Do I shut the container or leave it open? It's pretty warm, so I've left it open a crack.
|Tuesday, 5 May 2009||Diary entry|
Went to the container this morning to work on the starter, and saw an unexpected sight: three dead kangaroos just outside. There was no sign of violence, and my best guess is that they were trying to get into the container, and were asphyxiated by the gases coming out. For the first time I find an advantage in this ridiculous amount of sourdough starter.

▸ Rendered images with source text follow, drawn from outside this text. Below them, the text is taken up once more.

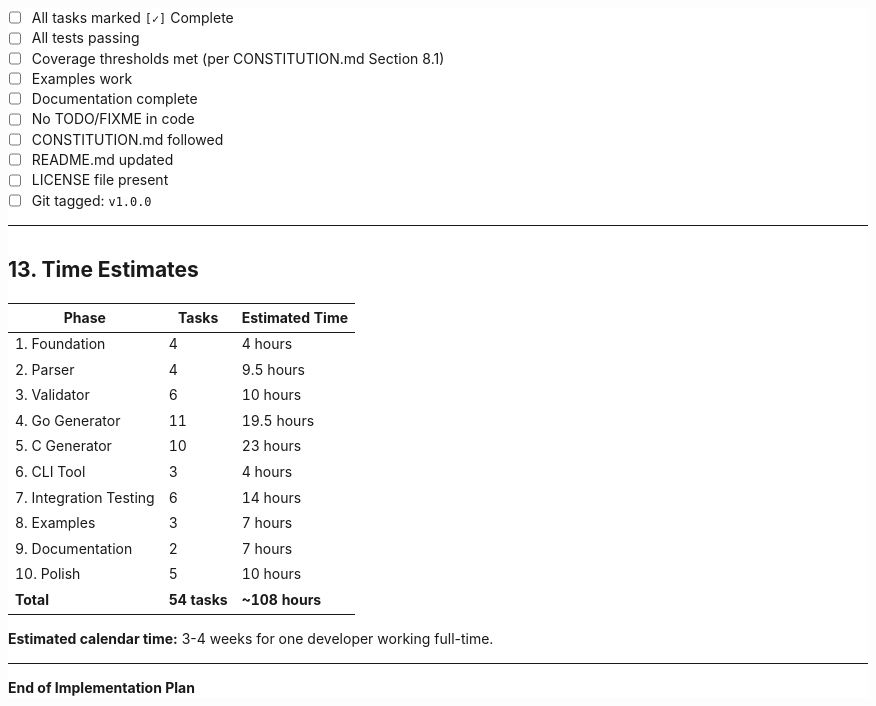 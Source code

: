 - [ ] All tasks marked `[✓]` Complete
- [ ] All tests passing
- [ ] Coverage thresholds met (per CONSTITUTION.md Section 8.1)
- [ ] Examples work
- [ ] Documentation complete
- [ ] No TODO/FIXME in code
- [ ] CONSTITUTION.md followed
- [ ] README.md updated
- [ ] LICENSE file present
- [ ] Git tagged: `v1.0.0`

---

## 13. Time Estimates

| Phase | Tasks | Estimated Time |
|-------|-------|----------------|
| 1. Foundation | 4 | 4 hours |
| 2. Parser | 4 | 9.5 hours |
| 3. Validator | 6 | 10 hours |
| 4. Go Generator | 11 | 19.5 hours |
| 5. C Generator | 10 | 23 hours |
| 6. CLI Tool | 3 | 4 hours |
| 7. Integration Testing | 6 | 14 hours |
| 8. Examples | 3 | 7 hours |
| 9. Documentation | 2 | 7 hours |
| 10. Polish | 5 | 10 hours |
| **Total** | **54 tasks** | **~108 hours** |

**Estimated calendar time:** 3-4 weeks for one developer working full-time.

---

**End of Implementation Plan**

Mixing this starter is taking up half the day. This morning I put a whole ton (or should I go the French way and call it a tonne?) of wheat in, requiring no less than 30 cement mixers full. In the evening it was two tons, and the container is almost full. All I need now is for the plastic liner to tear and spill out on the ground.
Decided to close the doors of the container to save the kangaroos; I really don't want to kill them, just get rid of them. Hopefully enough gas will get out for pressure not to become a problem.
|Wednesday, 6 May 2009||Diary entry|
In the middle of the night, heard a hell of a commotion, and out into the pouring rain (for once!) to find that the shipping container had exploded. What a mess! And what a waste! Several tons of starter spread all over the paddocks, and a $2,500 container reduced to scrap.
That's what I get for following instructions, I suppose. I give up. I didn't believe this approach was correct in the first place, but I feel that I've now proven beyond reasonable doubt that it's wrong. I wonder what the AWB will think. I wonder if I can convince them to carry some of the cost.